I've been meaning to blog about the article in the Press regarding the increase in the number of sex workers but I've been busy reading the reports the article referred to.

According to the Christchurch Press the number of sex workers has risen since the passage of the Prostitution Law Reform Act, as if the Act had letd to the increase.
The Prostitution Law Review Committee's benchmark report on the state of the sex industry in New Zealand…. estimated there were 5932 sex workers operating in New Zealand in April last year, 10 months after the act was passed – up nearly 40 per cent from the 4272 identified in a 2001 police survey

The report said nothing of the sort.

The research was aimed at assessing the size of the sex industry "as soon as practicable after the commencement of the Prostitution Law Reform Act". The Act was passed 28 June 2003, and the survey was undertaken from October 2003- April 2004. Police surveyed were asked to give a picture of the sex industry as close as possible to June 2003. Not April 2004, the last month of the survey.

The report also noted that the findings "cannot be taken to be an accurate assessment of the sex industry in New Zelaand". In other words, it is an indication of the approximate numbers of sex workers and premises as at June 2003.

Prostitution may well have increased between 2001 and the passageof the Prostitution Law Reform Act, but the findings of the reports cannot be taken to conclude that there is an increase of sex workers since the Prostitution Act was passed, or even that the Act was a relevant factor in any increase, as (a) the Act had just passed, and (b) the 2001 survey was not a nationwide survey.

United Future's Gordon Copeland said he was not surprised at the "explosive growth" in the number of brothels from 6 in 2001 to 93 in April 2004.

Except it wasn’t April 2004. And the figures referred to are rap/escort parlours.
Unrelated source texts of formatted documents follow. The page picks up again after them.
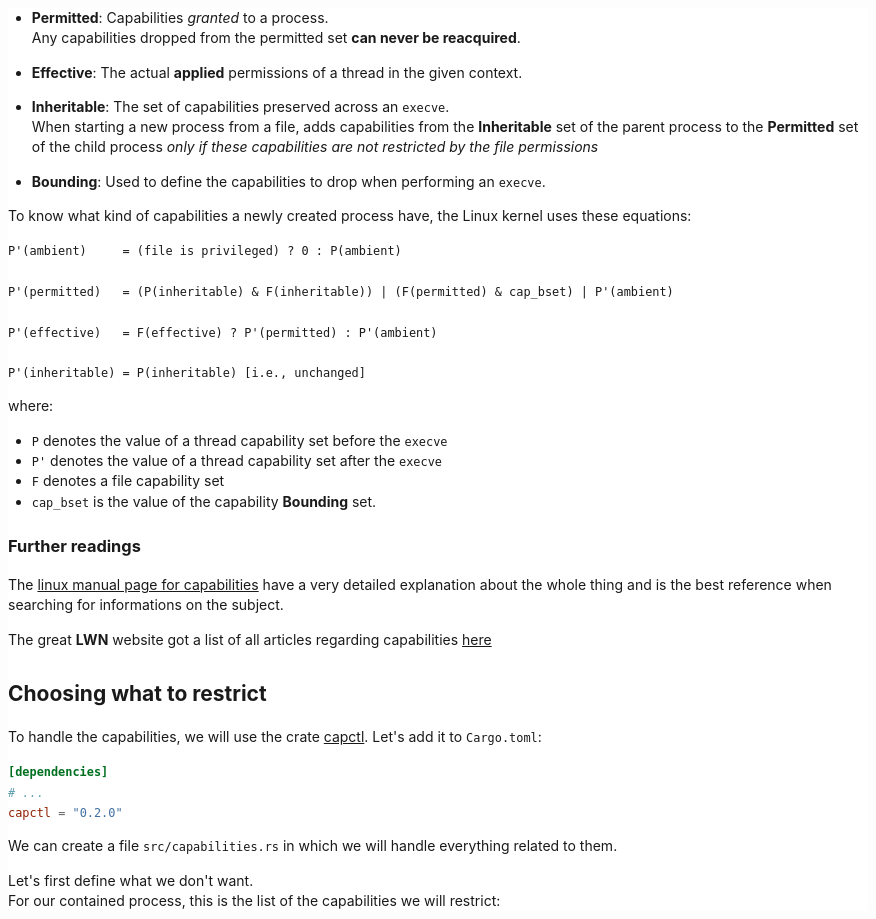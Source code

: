 - **Permitted**: Capabilities *granted* to a process.   
Any capabilities dropped from the permitted set **can never be reacquired**.

- **Effective**: The actual **applied** permissions of a thread in the given context.

- **Inheritable**: The set of capabilities preserved across an `execve`.   
When starting a new process from a file, adds capabilities from the **Inheritable**
set of the parent process to the **Permitted** set of the child process *only
if these capabilities are not restricted by the file permissions*

- **Bounding**: Used to define the capabilities to drop when performing an `execve`.

To know what kind of capabilities a newly created process have,
the Linux kernel uses these equations:

```
P'(ambient)     = (file is privileged) ? 0 : P(ambient)

P'(permitted)   = (P(inheritable) & F(inheritable)) | (F(permitted) & cap_bset) | P'(ambient)

P'(effective)   = F(effective) ? P'(permitted) : P'(ambient)

P'(inheritable) = P(inheritable) [i.e., unchanged]
```

where:
- `P` denotes the value of a thread capability set before the `execve`
- `P'` denotes the value of a thread capability set after the `execve`
- `F` denotes a file capability set
- `cap_bset` is the value of the capability **Bounding** set.

### Further readings

The [linux manual page for capabilities][man-capabilities] have a very
detailed explanation about the whole thing and is the best reference when searching
for informations on the subject.

The great **LWN** website got a list of all articles regarding capabilities [here](https://lwn.net/Kernel/Index/#Capabilities)

## Choosing what to restrict

To handle the capabilities, we will use the crate [capctl](https://crates.io/crates/capctl).
Let's add it to `Cargo.toml`:

``` toml
[dependencies]
# ...
capctl = "0.2.0"
```

We can create a file `src/capabilities.rs` in which we will handle everything
related to them.

Let's first define what we don't want.   
For our contained process, this is the list of the capabilities we will restrict:


[linux-user-namespaces-not-secure]: https://medium.com/@ewindisch/linux-user-namespaces-might-not-be-secure-enough-a-k-a-subverting-posix-capabilities-f1c4ae19cad
[hardening-linux-container-pdf]: https://www.nccgroup.com/globalassets/our-research/us/whitepapers/2016/april/ncc_group_understanding_hardening_linux_containers-1-1.pdf
[original-tutorial]: https://blog.lizzie.io/linux-containers-in-500-loc.html
[effect-writing-uidmap]: https://ops.tips/notes/effect-of-writing-to-proc-pid-uid-map/
[uidvsgid]: https://www.cbtnuggets.com/blog/technology/system-admin/linux-file-permission-uid-vs-gid
[code-step11]: https://github.com/litchipi/crabcan/tree/step11/
[patch-step11]: https://github.com/litchipi/crabcan/compare/step10..step11.diff
[code-step12]: https://github.com/litchipi/crabcan/tree/step12/
[patch-step12]: https://github.com/litchipi/crabcan/compare/step11..step12.diff
[man-setgroups]: https://man7.org/linux/man-pages/man2/getgroups.2.html
[man-capabilities]: https://man7.org/linux/man-pages/man7/capabilities.7.html
[cap_dac_override-security]: https://book.hacktricks.xyz/linux-unix/privilege-escalation/linux-capabilities#cap_dac_override
[cap_fowner-security]: https://book.hacktricks.xyz/linux-unix/privilege-escalation/linux-capabilities#cap_fowner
The report suggests that the increase in the figures are as a result of some escort agencies being included in the rap/escort figures in 2003, so apples are not being compared with apples.

That still doesn’t explain how the Prostitution Act has led to a larger sex industry.

The Maxim Institute also weighed in:
The Prostitution Law Review Committee has released figures which show that ten months after the Prostitution Reform Act was passed there were an estimated 6000 ‘sex workers’ operating in New Zealand - an increase of almost 40 percent from the numbers identified in a police survey in 2001

Nobody has noted that 182 sex workers under 18 were identified in the survey, compared with 195 in a 2001 survey ( Sapphira). Nor did they ncomment that between 25 to 60 percent of prostitutes in the various areas do not have residency. I bet most don’t have work permits either. Isn't that an issue?

Surely if prostitution is treated just like any other business these immigrants would legally need a work permit/visa to get a job in a parlour.

3 comments:

Anonymous said...

The NZ Herald also had a similar article a few weeks back outlining that South Auckland had seen an increase.

We could all not bother about how to intepret this report and wait another 5 years and see how much the prostitution industry has increased then, becase I'm sure it will.

Matthew.

Swimming said...

You dont need to*interpret* the report, as theres nothing to interpret. In most areas prostitution has gone up and will continue to go up. The question is, will the Prostitution Act cauise it to go up further.
That can't be answered yet. THe other question is " Is the current environment safer for sex workers in parlours?"

Opponents of the legislation don't appear to want to discuss that for some reason....

Swimming said...

Mew Zealand *increasingly* a target for sex slave trafficking??

We passed that point years ago. NZ has been a target for trafficking for some time now, and the new reform Act won't change that at all - just ask ECPAT and Internal Affairs.